Grouting is used in specialist foundation engineering to introduce the grout material (water with hydraulic binders and possibly additives) and solutions (soft gel, silicate gel) into the soil. A basic distinction is made between displacement grouting (compaction grouting, hydraulic fracturing) and grouting without displacement of the host material not involving ground displacement (permeation, fissure grouting, bulk-filling).
Suitable drilling rigs are used to execute spread bores from shafts beneath buildings, fill them with a sleeve grout and install the tubes-à-manchettes. By targeted injection of grout material into the tubes-à-manchette the soil is broken up and pretensioned. Controlled multiple grouting operations, with electronic uplift monitoring of the buildings compensate for settlement.
In the compaction grouting process a comparatively stiff, special mortar is pumped in stages from bottom to top into the mostly loose ground in order to compact it without breaking it up. Probes verify the success of the compaction grouting.
Permeation grouting enables deep-level sealing blankets to be produced in sand and gravel. Single sleeve pipes are vibrated into the ground or installed in bores in a preset grid configuration. Through the valve the grout is injected. In the vicinity of the valves spherical or elliptical grout bodies are created which form a continuous, tight blanket.
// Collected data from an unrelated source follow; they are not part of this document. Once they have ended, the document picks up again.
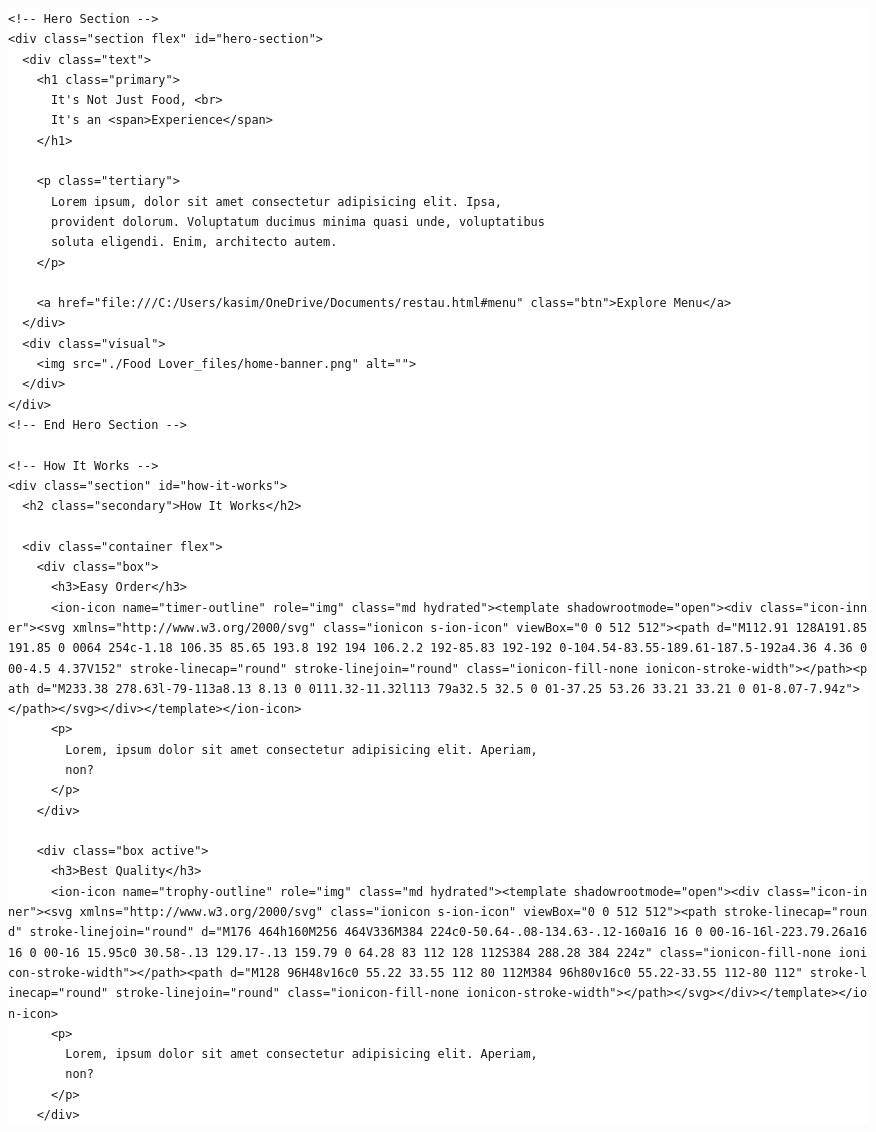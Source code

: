     <!-- Hero Section -->
    <div class="section flex" id="hero-section">
      <div class="text">
        <h1 class="primary">
          It's Not Just Food, <br>
          It's an <span>Experience</span>
        </h1>

        <p class="tertiary">
          Lorem ipsum, dolor sit amet consectetur adipisicing elit. Ipsa,
          provident dolorum. Voluptatum ducimus minima quasi unde, voluptatibus
          soluta eligendi. Enim, architecto autem.
        </p>

        <a href="file:///C:/Users/kasim/OneDrive/Documents/restau.html#menu" class="btn">Explore Menu</a>
      </div>
      <div class="visual">
        <img src="./Food Lover_files/home-banner.png" alt="">
      </div>
    </div>
    <!-- End Hero Section -->

    <!-- How It Works -->
    <div class="section" id="how-it-works">
      <h2 class="secondary">How It Works</h2>

      <div class="container flex">
        <div class="box">
          <h3>Easy Order</h3>
          <ion-icon name="timer-outline" role="img" class="md hydrated"><template shadowrootmode="open"><div class="icon-inner"><svg xmlns="http://www.w3.org/2000/svg" class="ionicon s-ion-icon" viewBox="0 0 512 512"><path d="M112.91 128A191.85 191.85 0 0064 254c-1.18 106.35 85.65 193.8 192 194 106.2.2 192-85.83 192-192 0-104.54-83.55-189.61-187.5-192a4.36 4.36 0 00-4.5 4.37V152" stroke-linecap="round" stroke-linejoin="round" class="ionicon-fill-none ionicon-stroke-width"></path><path d="M233.38 278.63l-79-113a8.13 8.13 0 0111.32-11.32l113 79a32.5 32.5 0 01-37.25 53.26 33.21 33.21 0 01-8.07-7.94z"></path></svg></div></template></ion-icon>
          <p>
            Lorem, ipsum dolor sit amet consectetur adipisicing elit. Aperiam,
            non?
          </p>
        </div>

        <div class="box active">
          <h3>Best Quality</h3>
          <ion-icon name="trophy-outline" role="img" class="md hydrated"><template shadowrootmode="open"><div class="icon-inner"><svg xmlns="http://www.w3.org/2000/svg" class="ionicon s-ion-icon" viewBox="0 0 512 512"><path stroke-linecap="round" stroke-linejoin="round" d="M176 464h160M256 464V336M384 224c0-50.64-.08-134.63-.12-160a16 16 0 00-16-16l-223.79.26a16 16 0 00-16 15.95c0 30.58-.13 129.17-.13 159.79 0 64.28 83 112 128 112S384 288.28 384 224z" class="ionicon-fill-none ionicon-stroke-width"></path><path d="M128 96H48v16c0 55.22 33.55 112 80 112M384 96h80v16c0 55.22-33.55 112-80 112" stroke-linecap="round" stroke-linejoin="round" class="ionicon-fill-none ionicon-stroke-width"></path></svg></div></template></ion-icon>
          <p>
            Lorem, ipsum dolor sit amet consectetur adipisicing elit. Aperiam,
            non?
          </p>
        </div>
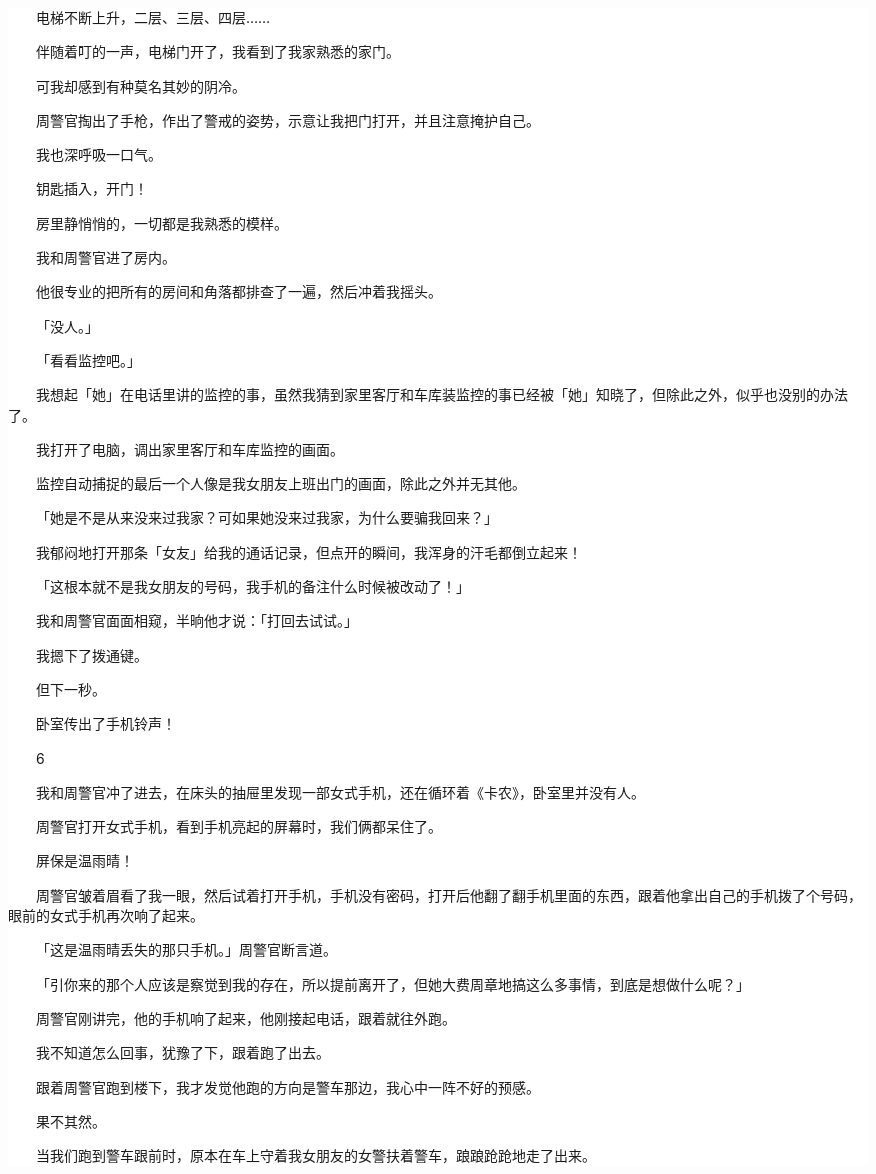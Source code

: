&emsp;&emsp;电梯不断上升，二层、三层、四层……  
  
&emsp;&emsp;伴随着叮的一声，电梯门开了，我看到了我家熟悉的家门。  
  
&emsp;&emsp;可我却感到有种莫名其妙的阴冷。  
  
&emsp;&emsp;周警官掏出了手枪，作出了警戒的姿势，示意让我把门打开，并且注意掩护自己。  
  
&emsp;&emsp;我也深呼吸一口气。  
  
&emsp;&emsp;钥匙插入，开门！  
  
&emsp;&emsp;房里静悄悄的，一切都是我熟悉的模样。  
  
&emsp;&emsp;我和周警官进了房内。  
  
&emsp;&emsp;他很专业的把所有的房间和角落都排查了一遍，然后冲着我摇头。  
  
&emsp;&emsp;「没人。」  
  
&emsp;&emsp;「看看监控吧。」  
  
&emsp;&emsp;我想起「她」在电话里讲的监控的事，虽然我猜到家里客厅和车库装监控的事已经被「她」知晓了，但除此之外，似乎也没别的办法了。  
  
&emsp;&emsp;我打开了电脑，调出家里客厅和车库监控的画面。  
  
&emsp;&emsp;监控自动捕捉的最后一个人像是我女朋友上班出门的画面，除此之外并无其他。  
  
&emsp;&emsp;「她是不是从来没来过我家？可如果她没来过我家，为什么要骗我回来？」  
  
&emsp;&emsp;我郁闷地打开那条「女友」给我的通话记录，但点开的瞬间，我浑身的汗毛都倒立起来！  
  
&emsp;&emsp;「这根本就不是我女朋友的号码，我手机的备注什么时候被改动了！」  
  
&emsp;&emsp;我和周警官面面相窥，半晌他才说：「打回去试试。」  
  
&emsp;&emsp;我摁下了拨通键。  
  
&emsp;&emsp;但下一秒。  
  
&emsp;&emsp;卧室传出了手机铃声！  
  
&emsp;&emsp;6  
  
&emsp;&emsp;我和周警官冲了进去，在床头的抽屉里发现一部女式手机，还在循环着《卡农》，卧室里并没有人。  
  
&emsp;&emsp;周警官打开女式手机，看到手机亮起的屏幕时，我们俩都呆住了。  
  
&emsp;&emsp;屏保是温雨晴！  
  
&emsp;&emsp;周警官皱着眉看了我一眼，然后试着打开手机，手机没有密码，打开后他翻了翻手机里面的东西，跟着他拿出自己的手机拨了个号码，眼前的女式手机再次响了起来。  
  
&emsp;&emsp;「这是温雨晴丢失的那只手机。」周警官断言道。  
  
&emsp;&emsp;「引你来的那个人应该是察觉到我的存在，所以提前离开了，但她大费周章地搞这么多事情，到底是想做什么呢？」  
  
&emsp;&emsp;周警官刚讲完，他的手机响了起来，他刚接起电话，跟着就往外跑。  
  
&emsp;&emsp;我不知道怎么回事，犹豫了下，跟着跑了出去。  
  
&emsp;&emsp;跟着周警官跑到楼下，我才发觉他跑的方向是警车那边，我心中一阵不好的预感。  
  
&emsp;&emsp;果不其然。  
  
&emsp;&emsp;当我们跑到警车跟前时，原本在车上守着我女朋友的女警扶着警车，踉踉跄跄地走了出来。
The jet grouting method is a specialist technique for underpinning, reinforcing or deepening building foundations, for sealing or stiffening blankets and for dam sealing. To produce jet grouting bodies a drill rod is drilled into the ground. When the specified depth is reached, an energy-rich liquid – water or water-binder slurry – is jetted through a nozzle at the bottom end of the rod. Simultaneous extraction and rotation of the drill rod causes the liquid jet to erode the soil. A portion of the soil is flushed out with the liquid. With the binder slurry remaining in the soil, a cylindrical plastic concrete body is produced.